Spinach again! This is also a NYT recipe for a one-pot pasta and spinach side dish. I have been disappointed in one pot pasta dishes, which sometimes turn out gummy. Not good eats, as Alton Brown would say. This recipe works beautifully, and is not exotic in technique or ingredients. It works well with a dish you can find on the recipe blog for panko-baked cod with roasted mushrooms, which we had for dinner last night as a matter of fact. Or baked chicken or pork roast or steak or for that matter, grilled tofu.
2 cups big couscous (sometimes called Israeli couscous);
1 bag (16 oz.) frozen chopped spinach;
1/4 cup diced (smallish) shallot if you have one (or two) or onion if you don’t;
1 teaspoon smushed garlic (2 big cloves for me);
5 cups milk – whole or 2%;
2-4 wide strips of lemon peel (I used 4);
2 tablespoons (or 3) of lemon juice from the lemon from which you took the strips;
1/2 cup grated Parmesan cheese;
2 tablespoons butter;
salt and pepper.
I have used grate-it-yourself Parmesan (as shown above). I have used pre-grated from the Co-op. Both were just fine. Don’t use the stuff in the green shaker. I’ve used shallot when I had one lying around, and I have used onion. Both fine. One could use orzo or ditalini instead of big cous cous. I had big cous cous.
I started by prepping the shallot and garlic. I melted the butter in a Dutch oven and added the veggies. I turned the heat to medium and stirred now and then for maybe 2 or 3 minutes until the onion and garlic were soft but not browned.
While the onions and garlic were cooking, I used a vegetable peeler to peel off several (4) strips of of lemon peel. And I measured the milk.
Next I added the milk and the frozen spinach and the lemon zest strips. I stirred it up and cooked it on medium heat until the spinach was thawed and the milk was simmering.
While the pasta was cooking, I juiced the lemon. I ended up with 4 tablespoons, but I only needed 2 so I poured the rest into the lemon juice bottle in the refrigerator. It is tempting to use whatever amount one ends up with, but I think it would have been too tart.
Here is the pot when the simmering-milk/thawed spinach stage had been reached. This took maybe 7 or 8 minutes on medium heat. I stirred in about 2 teaspoons of salt because I forgot earlier. The salt can be added with the milk and spinach.
Next I poured in the big cous cous. More stirring.
It took maybe 20 minutes for the cous cous to cook. The recipe said to stir vigorously from time to time to encourage release of starch from the pasta, and I did that. Maybe every 4 or 5 minutes – about 1 minute of vigorous stirring with a wooden spoon.
When the pasta was done, I turned off the heat. Then I stirred in the lemon juice followed by the Parmesan. I also fished out the strips of lemon peel.

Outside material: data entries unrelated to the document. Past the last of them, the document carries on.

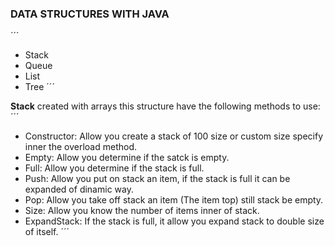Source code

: ### DATA STRUCTURES WITH JAVA

´´´

* Stack
* Queue
* List
* Tree
´´´

**Stack** created with arrays this structure have the following methods to use:
´´´

* Constructor: Allow you create a stack of 100 size or custom size specify inner the overload method.
* Empty: Allow you determine if the satck is empty.
* Full: Allow you determine if the stack is full.
* Push: Allow you put on stack an item, if the stack is full it can be expanded of dinamic way.
* Pop: Allow you take off stack an item (The item top) still stack be empty.
* Size: Allow you know the number of items inner of stack.
* ExpandStack: If the stack is full, it allow you expand stack to double size of itself.
´´´


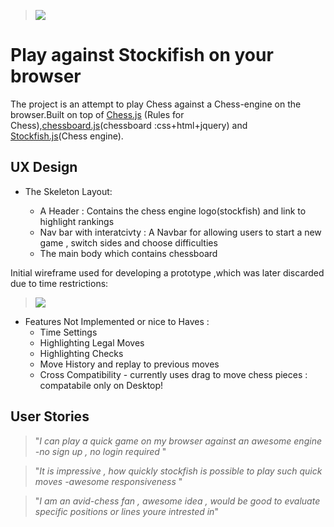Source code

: > ![](https://github.com/rbnphlp/Chessapp/blob/master/img/stockfish/stockfish%20resized.png)	
# Play against Stockifish on your browser 


The project is an attempt to play Chess against a Chess-engine on the browser.Built on top of [Chess.js](https://github.com/jhlywa/chess.js)
(Rules for Chess),[chessboard.js](https://chessboardjs.com/)(chessboard :css+html+jquery) 
and [Stockfish.js](https://github.com/nmrugg/stockfish.js)(Chess engine).


## UX Design 

+ The Skeleton Layout:


    - A Header : Contains the chess engine logo(stockfish) and link to highlight rankings 
    - Nav bar with interatcivty : A  Navbar for allowing users to start a new game , switch sides and choose difficulties
    - The main body which contains chessboard 

Initial wireframe used for developing a prototype ,which was later discarded due to time restrictions:

> ![](https://github.com/rbnphlp/Chessapp/blob/master/img/stockfish/Initialwireframe_chess.png)	

+ Features Not Implemented or nice to Haves :
    - Time Settings
    - Highlighting Legal Moves
    - Highlighting Checks 
    - Move History and replay to previous moves
    - Cross Compatibility - currently uses drag to move chess pieces : compatabile only on Desktop!
    

## User Stories

> "*I can play a quick game on my browser against an awesome engine -no sign up , no login required* "

> "*It is impressive , how quickly stockfish is possible to play such quick moves -awesome responsiveness* "

> "*I am an avid-chess fan , awesome idea , would be good to evaluate specific positions or lines youre intrested in*"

In fact, the cous cous absorbed most all of the milk and spinach thawing liquid. We put extra Parmesan on the table to allow individual lily-gilding.
When I was a kid, we always ate spinach with lemon juice which was added at the table, each diner to his or her preferred state of tartness, as that was the way my mother liked spinach. In this dish, between the lemon peel and the addition of a little juice at the end, one achieves a pretty good balance of creamy and spinachy and lemony.
As I said at the top, this is an excellent side for the cod with panko and roasted mushrooms, a recipe to be found on the mearskitchen website.
One last thing: this recipe makes a lot. It is good reheated in the non-stick skillet with a little water. But still. You can easily use half of all of the ingredients and you will have plenty for 2-4 people. The timing and method are exactly the same.